/---
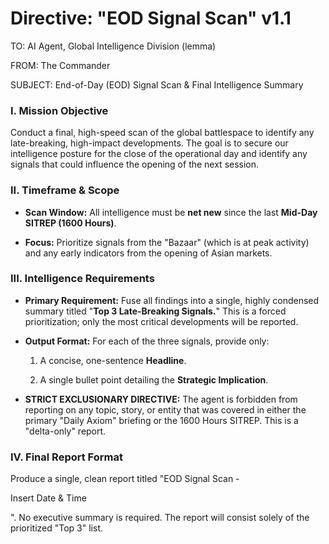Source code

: # Directive: "EOD Signal Scan" v1.1

TO: AI Agent, Global Intelligence Division (lemma)

FROM: The Commander

SUBJECT: End-of-Day (EOD) Signal Scan & Final Intelligence Summary

### **I. Mission Objective**

Conduct a final, high-speed scan of the global battlespace to identify any late-breaking, high-impact developments. The goal is to secure our intelligence posture for the close of the operational day and identify any signals that could influence the opening of the next session.

### **II. Timeframe & Scope**

- **Scan Window:** All intelligence must be **net new** since the last **Mid-Day SITREP (1600 Hours)**.
    
- **Focus:** Prioritize signals from the "Bazaar" (which is at peak activity) and any early indicators from the opening of Asian markets.
    

### **III. Intelligence Requirements**

- **Primary Requirement:** Fuse all findings into a single, highly condensed summary titled "**Top 3 Late-Breaking Signals.**" This is a forced prioritization; only the most critical developments will be reported.
    
- **Output Format:** For each of the three signals, provide only:
    
    1. A concise, one-sentence **Headline**.
        
    2. A single bullet point detailing the **Strategic Implication**.
        
- **STRICT EXCLUSIONARY DIRECTIVE:** The agent is forbidden from reporting on any topic, story, or entity that was covered in either the primary "Daily Axiom" briefing or the 1600 Hours SITREP. This is a "delta-only" report.
    

### **IV. Final Report Format**

Produce a single, clean report titled "EOD Signal Scan -

Insert Date & Time

". No executive summary is required. The report will consist solely of the prioritized "Top 3" list.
\---
■ **What you should do**
The answer must be a single number: how many lines of the data include the string "will".

■ **Reply**
2